Prevention of listeriosis
The CDC recommends the following food safety measures:
- Thoroughly cook raw food from animal sources, such as beef, pork, or poultry.
- Wash raw vegetables thoroughly (scrub with a clean produce brush in uncontaminated running water) before eating.
- Keep uncooked meats separate from vegetables and from cooked foods and ready-to-eat foods.
- Avoid unpasteurized (raw) milk or foods made from unpasteurized milk.
- Wash hands, knives, and cutting boards after handling uncooked foods.
- Consume perishable and ready-to-eat foods as soon as possible.
- Do not eat hot dogs, luncheon meats, or deli meats, unless they are reheated until steaming hot.
- Avoid getting fluid from hot dog packages on other foods, utensils, and food preparation surfaces, and wash hands after handling hot dogs, luncheon meats, and deli meats.
- Do not eat refrigerated pâtés or meat spreads. Canned or shelf-stable pâtés and meat spreads may be eaten.
- Do not eat refrigerated smoked seafood, unless it is contained in a cooked dish, such as a casserole. Refrigerated smoked seafood, such as salmon, trout, whitefish, cod, tuna or mackerel, is most often labeled as "nova-style," "lox," "kippered," "smoked," or "jerky." The fish is found in the refrigerator section or sold at deli counters of grocery stores and delicatessens. Canned or shelf-stable smoked seafood may be eaten.
What is the Treatment for listeriosis?
Individual with Listeria infections spontaneously clear the infection in about seven days. However, those patients at increased risk, especially pregnant women, usually require immediate IV antibiotic treatment to prevent, halt, or slow the development of more severe disease. For example, early effective antibiotic treatment of pregnant females may be lifesaving for the fetus.
In general, the length of antibiotic treatment increases with the severity of the infection. Meningitis is treated for three weeks while brain abscesses are treated for six weeks. The initial choice of antibiotics is usually IV ampicillin. Bactrim (trimethoprim-sulfamethoxazole) also has been used successfully. However, each patient's treatment should be individualized for optimal results; many professional clinicians recommend an infectious-disease consultant be involved, and if the patient is pregnant, her obstetrician and a pediatric specialist should help manage the treatment plan.

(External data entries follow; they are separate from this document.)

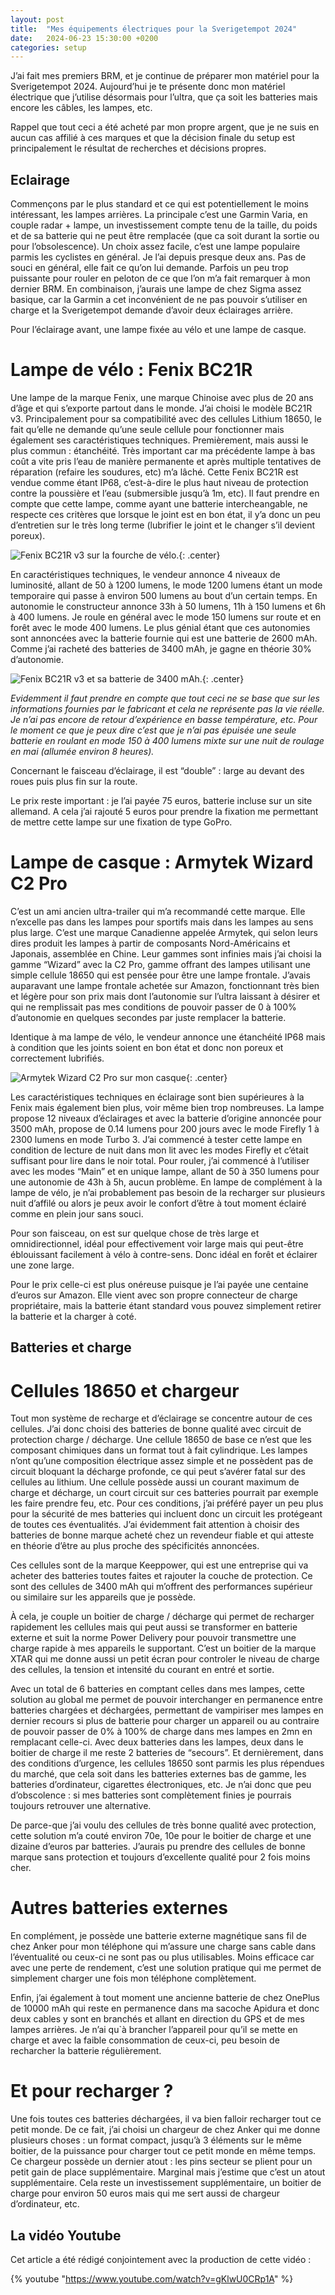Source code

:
 ```yaml
---
layout: post
title:  "Mes équipements électriques pour la Sverigetempot 2024"
date:   2024-06-23 15:30:00 +0200
categories: setup
---
```


J’ai fait mes premiers BRM, et je continue de préparer mon matériel pour la Sverigetempot 2024. Aujourd’hui je te présente donc mon matériel électrique que j’utilise désormais pour l’ultra, que ça soit les batteries mais encore les câbles, les lampes, etc.

Rappel que tout ceci a été acheté par mon propre argent, que je ne suis en aucun cas affilié à ces marques et que la décision finale du setup est principalement le résultat de recherches et  décisions propres.

## Eclairage

Commençons par le plus standard et ce qui est potentiellement le moins intéressant, les lampes arrières. La principale c’est une Garmin Varia, en couple radar + lampe, un investissement compte tenu de la taille, du poids et de sa batterie qui ne peut être remplacée (que ca soit durant la sortie ou pour l’obsolescence). Un choix assez facile, c’est une lampe populaire parmis les cyclistes en général. Je l’ai depuis presque deux ans. Pas de souci en général, elle fait ce qu’on lui demande. Parfois un peu trop puissante pour rouler en peloton de ce que l’on m’a fait remarquer à mon dernier BRM. En combinaison, j’aurais une lampe de chez Sigma assez basique, car la Garmin a cet inconvénient de ne pas pouvoir s’utiliser en charge et la Sverigetempot demande d’avoir deux éclairages arrière.

Pour l’éclairage avant, une lampe fixée au vélo et une lampe de casque. 

# Lampe de vélo : Fenix BC21R

Une lampe de la marque Fenix, une marque Chinoise avec plus de 20 ans d’âge et qui s’exporte partout dans le monde. J’ai choisi le modèle BC21R v3. Principalement pour sa compatibilité avec des cellules Lithium 18650, le fait qu’elle ne demande qu’une seule cellule pour fonctionner mais également ses caractéristiques techniques. Premièrement, mais aussi le plus commun : étanchéité. Très important car ma précédente lampe à bas coût a vite pris l’eau de manière permanente et après multiple tentatives de réparation (refaire les soudures, etc) m’a lâché. Cette Fenix BC21R est vendue comme étant IP68, c’est-à-dire le plus haut niveau de protection contre la poussière et l’eau (submersible jusqu’à 1m, etc). Il faut prendre en compte que cette lampe, comme ayant une batterie intercheangable, ne respecte ces critères que lorsque le joint est en bon état, il y’a donc un peu d’entretien sur le très long terme (lubrifier le joint et le changer s’il devient poreux).

![Fenix BC21R v3 sur la fourche de vélo.](/assets/images/2024-06-15-mon-setup-elec/IMG_1669.jpg){: .center}

En caractéristiques techniques, le vendeur annonce 4 niveaux de luminosité, allant de 50 à 1200 lumens, le mode 1200 lumens étant un mode temporaire qui passe à environ 500 lumens au bout d’un certain temps. En autonomie le constructeur annonce 33h à 50 lumens, 11h à 150 lumens et 6h à 400 lumens. Je roule en général avec le mode 150 lumens sur route et en forêt avec le mode 400 lumens.  Le plus génial étant que ces autonomies sont annoncées avec la batterie fournie qui est une batterie de 2600 mAh. Comme j’ai racheté des batteries de 3400 mAh, je gagne en théorie 30% d’autonomie. 

![Fenix BC21R v3 et sa batterie de 3400 mAh.](/assets/images/2024-06-15-mon-setup-elec/IMG_1672.jpg){: .center}

*Evidemment il faut prendre en compte que tout ceci ne se base que sur les informations fournies par le fabricant et cela ne représente pas la vie réelle. Je n’ai pas encore de retour d’expérience en basse température, etc. Pour le moment ce que je peux dire c’est que je n’ai pas épuisée une seule batterie en roulant en mode 150 à 400 lumens mixte sur une nuit de roulage en mai (allumée environ 8 heures).*

Concernant le faisceau d’éclairage, il est “double” : large au devant des roues puis plus fin sur la route.

Le prix reste important : je l’ai payée 75 euros, batterie incluse sur un site allemand. A cela j’ai rajouté 5 euros pour prendre la fixation me permettant de mettre cette lampe sur une fixation de type GoPro.

# Lampe de casque : Armytek Wizard C2 Pro

C’est un ami ancien ultra-trailer qui m’a recommandé cette marque. Elle n’excelle pas dans les lampes pour sportifs mais dans les lampes au sens plus large. C’est une marque Canadienne appelée Armytek, qui selon leurs dires produit les lampes à partir de composants Nord-Américains et Japonais, assemblée en Chine. Leur gammes sont infinies mais j’ai choisi la gamme “Wizard” avec la C2 Pro, gamme offrant des lampes utilisant une simple cellule 18650 qui est pensée pour être une lampe frontale. J’avais auparavant une lampe frontale achetée sur Amazon, fonctionnant très bien et légère pour son prix mais dont l’autonomie sur l’ultra laissant à désirer et qui ne remplissait pas mes conditions de pouvoir passer de 0 à 100% d’autonomie en quelques secondes par juste remplacer la batterie.

Identique à ma lampe de vélo, le vendeur annonce une étanchéité IP68 mais à condition que les joints soient en bon état et donc non poreux et correctement lubrifiés.

![Armytek Wizard C2 Pro sur mon casque](/assets/images/2024-06-15-mon-setup-elec/IMG_1674.jpg){: .center}

Les caractéristiques techniques en éclairage sont bien supérieures à la Fenix mais également bien plus, voir même bien trop nombreuses. La lampe propose 12 niveaux d’éclairages et avec la batterie d’origine annoncée pour 3500 mAh, propose de 0.14 lumens pour 200 jours avec le mode Firefly 1 à 2300 lumens en mode Turbo 3. J’ai commencé à tester cette lampe en condition de lecture de nuit dans mon lit avec les modes Firefly et c’était suffisant pour lire dans le noir total. Pour rouler, j’ai commencé à l’utiliser avec les modes “Main” et en unique lampe, allant de 50 à 350 lumens pour une autonomie de 43h à 5h, aucun problème. En lampe de complément à la lampe de vélo, je n’ai probablement pas besoin de la recharger sur plusieurs nuit d’affilé ou alors je peux avoir le confort d’être à tout moment éclairé comme en plein jour sans souci.

Pour son faisceau, on est sur quelque chose de très large et omnidirectionnel, idéal pour effectivement voir large mais qui peut-être éblouissant facilement à vélo à contre-sens. Donc idéal en forêt et éclairer une zone large.

Pour le prix celle-ci est plus onéreuse puisque je l’ai payée une centaine d’euros sur Amazon. Elle vient avec son propre connecteur de charge propriétaire, mais la batterie étant standard vous pouvez simplement retirer la batterie et la charger à coté.

## Batteries et charge

# Cellules 18650 et chargeur

Tout mon système de recharge et d’éclairage se concentre autour de ces cellules. J’ai donc choisi des batteries de bonne qualité avec circuit de protection charge / décharge. Une cellule 18650 de base ce n’est que les composant chimiques dans un format tout à fait cylindrique. Les lampes n’ont qu’une composition électrique assez simple et ne possèdent pas de circuit bloquant la décharge profonde, ce qui peut s’avérer fatal sur des cellules au lithium. Une cellule possède aussi un courant maximum de charge et décharge, un court circuit sur ces batteries pourrait par exemple les faire prendre feu, etc. Pour ces conditions, j’ai préféré payer un peu plus pour la sécurité de mes batteries qui incluent donc un circuit les protégeant de toutes ces éventualités. J’ai évidemment fait attention à choisir des batteries de bonne marque acheté chez un revendeur fiable et qui atteste en théorie d’être au plus proche des spécificités annoncées. 

Ces cellules sont de la marque Keeppower, qui est une entreprise qui va acheter des batteries toutes faites et rajouter la couche de protection. Ce sont des cellules de 3400 mAh qui m’offrent des performances supérieur ou similaire sur les appareils que je possède.

À cela, je couple un boitier de charge / décharge qui permet de recharger rapidement les cellules mais qui peut aussi se transformer en batterie externe et suit la norme Power Delivery pour pouvoir transmettre une charge rapide à mes appareils le supportant. C’est un boitier de la marque XTAR qui me donne aussi un petit écran pour controler le niveau de charge des cellules, la tension et intensité du courant en entré et sortie. 

Avec un total de 6 batteries en comptant celles dans mes lampes, cette solution au global me permet de pouvoir interchanger en permanence entre batteries chargées et déchargées, permettant de vampiriser mes lampes en dernier recours si plus de batterie pour charger un appareil ou au contraire de pouvoir passer de 0% à 100% de charge dans mes lampes en 2mn en remplacant celle-ci. Avec deux batteries dans les lampes, deux dans le boitier de charge il me reste 2 batteries de “secours”. Et dernièrement, dans des conditions d’urgence, les cellules 18650 sont parmis les plus répendues du marché, que cela soit dans les batteries externes bas de gamme, les batteries d’ordinateur, cigarettes électroniques, etc. Je n’ai donc que peu d’obscolence : si mes batteries sont complètement finies je pourrais toujours retrouver une alternative.

De parce-que j’ai voulu des cellules de très bonne qualité avec protection, cette solution m’a couté environ 70e, 10e pour le boitier de charge et une dizaine d’euros par batteries. J’aurais pu prendre des cellules de bonne marque sans protection et toujours d’excellente qualité pour 2 fois moins cher.

# Autres batteries externes

En complément, je possède une batterie externe magnétique sans fil de chez Anker pour mon téléphone qui m’assure une charge sans cable dans l’éventualité ou ceux-ci ne sont pas ou plus utilisables. Moins efficace car avec une perte de rendement, c’est une solution pratique qui me permet de simplement charger une fois mon téléphone complètement.

Enfin, j’ai également à tout moment une ancienne batterie de chez OnePlus de 10000 mAh qui reste en permanence dans ma sacoche Apidura et donc deux cables y sont en branchés et allant en direction du GPS et de mes lampes arrières. Je n’ai qu`à brancher l’appareil pour qu’il se mette en charge et avec la faible consommation de ceux-ci, peu besoin de recharcher la batterie régulièrement.

# Et pour recharger ?

Une fois toutes ces batteries déchargées, il va bien falloir recharger tout ce petit monde. De ce fait, j’ai choisi un chargeur de chez Anker qui me donne plusieurs choses : un format compact, jusqu’à 3 éléments sur le même boitier, de la puissance pour charger tout ce petit monde en même temps. Ce chargeur possède un dernier atout : les pins secteur se plient pour un petit gain de place supplémentaire. Marginal mais j’estime que c’est un atout supplémentaire. Cela reste un investissement supplémentaire, un boitier de charge pour environ 50 euros mais qui me sert aussi de chargeur d’ordinateur, etc.

## La vidéo Youtube

Cet article a été rédigé conjointement avec la production de cette vidéo  :

{% youtube "https://www.youtube.com/watch?v=gKlwU0CRp1A" %}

Are there home remedies for listeriosis?
There are no over-the-counter diagnostic tests for listeriosis so it will be difficult or impossible to know if you are infected with Listeria; that makes it difficult to decide if you can treat the problem at home. Because listeriosis can be fatal in about 20%-30% of those who develop the disease, home remedies may be a dangerous option without consulting a physician. However, there are suggestions to try, like activated charcoal, syrup of ipecac, garlic, and/or alcohol-free goldenseal to treat food poisoning in general. However, before trying any of these options, you should discuss them first with your doctor.